[Records from a data collection]
################

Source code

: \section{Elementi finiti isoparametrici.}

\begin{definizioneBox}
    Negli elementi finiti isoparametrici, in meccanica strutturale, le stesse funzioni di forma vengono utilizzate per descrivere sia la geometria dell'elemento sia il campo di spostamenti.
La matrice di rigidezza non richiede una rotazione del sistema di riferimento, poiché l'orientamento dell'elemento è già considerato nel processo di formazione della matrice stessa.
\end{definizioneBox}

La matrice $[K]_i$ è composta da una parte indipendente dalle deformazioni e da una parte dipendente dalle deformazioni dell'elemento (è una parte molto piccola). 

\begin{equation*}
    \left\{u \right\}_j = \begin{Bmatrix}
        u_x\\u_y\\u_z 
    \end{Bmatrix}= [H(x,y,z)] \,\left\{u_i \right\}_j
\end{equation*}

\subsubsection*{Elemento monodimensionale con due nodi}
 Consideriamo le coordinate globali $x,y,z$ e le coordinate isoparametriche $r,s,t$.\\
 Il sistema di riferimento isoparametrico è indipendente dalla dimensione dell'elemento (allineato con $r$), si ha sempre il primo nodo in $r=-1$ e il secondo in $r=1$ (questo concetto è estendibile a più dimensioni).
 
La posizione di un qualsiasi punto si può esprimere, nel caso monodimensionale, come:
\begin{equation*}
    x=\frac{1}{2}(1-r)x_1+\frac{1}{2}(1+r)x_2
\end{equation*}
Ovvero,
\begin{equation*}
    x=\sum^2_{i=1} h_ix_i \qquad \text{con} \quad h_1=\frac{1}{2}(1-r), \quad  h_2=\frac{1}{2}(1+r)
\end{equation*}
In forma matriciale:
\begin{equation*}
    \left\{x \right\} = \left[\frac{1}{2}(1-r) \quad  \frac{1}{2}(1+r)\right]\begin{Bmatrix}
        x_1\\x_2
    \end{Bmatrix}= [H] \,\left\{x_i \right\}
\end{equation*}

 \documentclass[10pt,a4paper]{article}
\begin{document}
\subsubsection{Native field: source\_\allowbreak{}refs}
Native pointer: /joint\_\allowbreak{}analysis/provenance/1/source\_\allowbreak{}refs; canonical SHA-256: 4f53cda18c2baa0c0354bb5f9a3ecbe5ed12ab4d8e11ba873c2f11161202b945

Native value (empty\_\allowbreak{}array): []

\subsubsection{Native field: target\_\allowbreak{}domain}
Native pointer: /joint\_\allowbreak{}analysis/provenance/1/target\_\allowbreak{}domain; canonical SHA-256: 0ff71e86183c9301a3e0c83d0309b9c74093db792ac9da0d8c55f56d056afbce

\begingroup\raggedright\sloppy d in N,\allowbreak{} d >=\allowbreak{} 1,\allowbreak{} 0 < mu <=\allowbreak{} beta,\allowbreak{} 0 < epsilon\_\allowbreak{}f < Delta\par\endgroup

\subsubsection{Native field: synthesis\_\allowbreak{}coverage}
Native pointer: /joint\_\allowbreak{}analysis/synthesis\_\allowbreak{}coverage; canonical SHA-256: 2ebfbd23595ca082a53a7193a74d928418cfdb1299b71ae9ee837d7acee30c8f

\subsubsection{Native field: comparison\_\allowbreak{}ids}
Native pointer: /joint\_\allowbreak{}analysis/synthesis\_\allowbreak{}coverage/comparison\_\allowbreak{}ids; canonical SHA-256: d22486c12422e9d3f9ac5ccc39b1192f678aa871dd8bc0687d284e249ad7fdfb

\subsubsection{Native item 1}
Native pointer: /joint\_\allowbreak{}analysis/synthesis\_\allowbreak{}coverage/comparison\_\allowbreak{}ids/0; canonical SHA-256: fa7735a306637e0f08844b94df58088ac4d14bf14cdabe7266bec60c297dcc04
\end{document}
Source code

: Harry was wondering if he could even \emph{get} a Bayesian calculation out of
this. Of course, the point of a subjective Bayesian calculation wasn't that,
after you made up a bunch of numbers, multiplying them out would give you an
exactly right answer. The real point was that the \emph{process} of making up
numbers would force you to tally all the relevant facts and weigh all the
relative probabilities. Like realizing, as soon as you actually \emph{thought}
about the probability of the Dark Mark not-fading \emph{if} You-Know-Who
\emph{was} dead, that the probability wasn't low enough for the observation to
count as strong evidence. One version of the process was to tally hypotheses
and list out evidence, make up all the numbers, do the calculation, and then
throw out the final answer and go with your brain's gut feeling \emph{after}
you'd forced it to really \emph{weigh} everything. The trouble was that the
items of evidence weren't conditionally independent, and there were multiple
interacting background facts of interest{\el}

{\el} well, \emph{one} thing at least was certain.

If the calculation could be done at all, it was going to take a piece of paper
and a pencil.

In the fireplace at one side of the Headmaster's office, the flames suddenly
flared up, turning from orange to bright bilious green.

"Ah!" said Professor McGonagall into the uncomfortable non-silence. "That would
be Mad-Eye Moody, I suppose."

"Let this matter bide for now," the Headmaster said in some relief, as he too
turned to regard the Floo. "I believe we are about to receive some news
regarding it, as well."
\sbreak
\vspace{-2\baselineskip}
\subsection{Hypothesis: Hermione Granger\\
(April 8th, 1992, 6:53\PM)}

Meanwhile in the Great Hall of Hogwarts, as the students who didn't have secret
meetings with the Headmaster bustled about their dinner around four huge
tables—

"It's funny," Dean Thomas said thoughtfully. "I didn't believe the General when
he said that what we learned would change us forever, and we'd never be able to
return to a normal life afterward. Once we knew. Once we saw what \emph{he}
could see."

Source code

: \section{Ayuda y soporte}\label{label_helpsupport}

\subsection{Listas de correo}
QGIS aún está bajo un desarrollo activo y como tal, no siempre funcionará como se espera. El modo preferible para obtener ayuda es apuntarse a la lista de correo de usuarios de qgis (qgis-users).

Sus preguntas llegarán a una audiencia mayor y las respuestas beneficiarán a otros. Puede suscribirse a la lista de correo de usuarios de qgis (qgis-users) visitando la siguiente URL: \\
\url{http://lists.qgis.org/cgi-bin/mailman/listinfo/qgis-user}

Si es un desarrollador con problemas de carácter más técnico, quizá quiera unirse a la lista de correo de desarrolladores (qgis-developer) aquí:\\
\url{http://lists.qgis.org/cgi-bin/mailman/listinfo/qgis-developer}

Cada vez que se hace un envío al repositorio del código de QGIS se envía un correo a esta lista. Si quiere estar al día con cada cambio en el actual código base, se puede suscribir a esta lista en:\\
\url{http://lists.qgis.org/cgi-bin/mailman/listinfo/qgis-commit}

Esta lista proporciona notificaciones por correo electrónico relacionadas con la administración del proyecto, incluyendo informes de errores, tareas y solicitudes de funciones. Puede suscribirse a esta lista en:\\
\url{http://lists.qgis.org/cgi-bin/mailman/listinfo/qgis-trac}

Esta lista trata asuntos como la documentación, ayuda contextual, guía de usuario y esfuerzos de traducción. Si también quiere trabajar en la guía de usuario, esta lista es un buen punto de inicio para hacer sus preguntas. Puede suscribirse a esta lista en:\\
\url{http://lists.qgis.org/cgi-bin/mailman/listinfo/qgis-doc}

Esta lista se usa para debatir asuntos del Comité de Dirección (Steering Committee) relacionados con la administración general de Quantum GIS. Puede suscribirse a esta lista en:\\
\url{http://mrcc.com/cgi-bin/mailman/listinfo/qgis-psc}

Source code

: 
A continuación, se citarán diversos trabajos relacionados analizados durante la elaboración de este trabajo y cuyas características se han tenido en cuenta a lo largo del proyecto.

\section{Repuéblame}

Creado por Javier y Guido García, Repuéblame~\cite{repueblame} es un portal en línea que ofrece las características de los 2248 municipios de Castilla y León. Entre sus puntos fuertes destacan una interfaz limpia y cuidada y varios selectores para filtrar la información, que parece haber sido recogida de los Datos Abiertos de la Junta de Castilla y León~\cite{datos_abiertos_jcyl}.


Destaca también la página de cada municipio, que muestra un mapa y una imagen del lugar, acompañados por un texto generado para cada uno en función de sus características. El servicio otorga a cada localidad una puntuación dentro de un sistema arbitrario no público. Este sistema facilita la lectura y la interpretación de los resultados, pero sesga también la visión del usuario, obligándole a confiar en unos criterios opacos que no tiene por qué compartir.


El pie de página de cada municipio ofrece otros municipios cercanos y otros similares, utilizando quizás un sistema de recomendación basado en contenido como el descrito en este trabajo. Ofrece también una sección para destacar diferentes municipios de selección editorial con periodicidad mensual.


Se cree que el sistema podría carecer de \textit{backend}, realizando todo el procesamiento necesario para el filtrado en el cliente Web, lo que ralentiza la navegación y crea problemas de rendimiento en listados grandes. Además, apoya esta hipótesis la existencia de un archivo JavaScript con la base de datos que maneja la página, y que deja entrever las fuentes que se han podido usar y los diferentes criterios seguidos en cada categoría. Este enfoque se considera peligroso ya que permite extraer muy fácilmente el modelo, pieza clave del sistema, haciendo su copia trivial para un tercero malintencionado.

################

## ABOUT THIS EXERCISE
Scan the lines above for "said Professor McGonagall" and for "the General when". Repeat exactly the line holding each of them and every line in between.

## ANSWER TO THIS TASK
"Ah!" said Professor McGonagall into the uncomfortable non-silence. "That would
be Mad-Eye Moody, I suppose."

"Let this matter bide for now," the Headmaster said in some relief, as he too
turned to regard the Floo. "I believe we are about to receive some news
regarding it, as well."
\sbreak
\vspace{-2\baselineskip}
\subsection{Hypothesis: Hermione Granger\\
(April 8th, 1992, 6:53\PM)}

Meanwhile in the Great Hall of Hogwarts, as the students who didn't have secret
meetings with the Headmaster bustled about their dinner around four huge
tables—

"It's funny," Dean Thomas said thoughtfully. "I didn't believe the General when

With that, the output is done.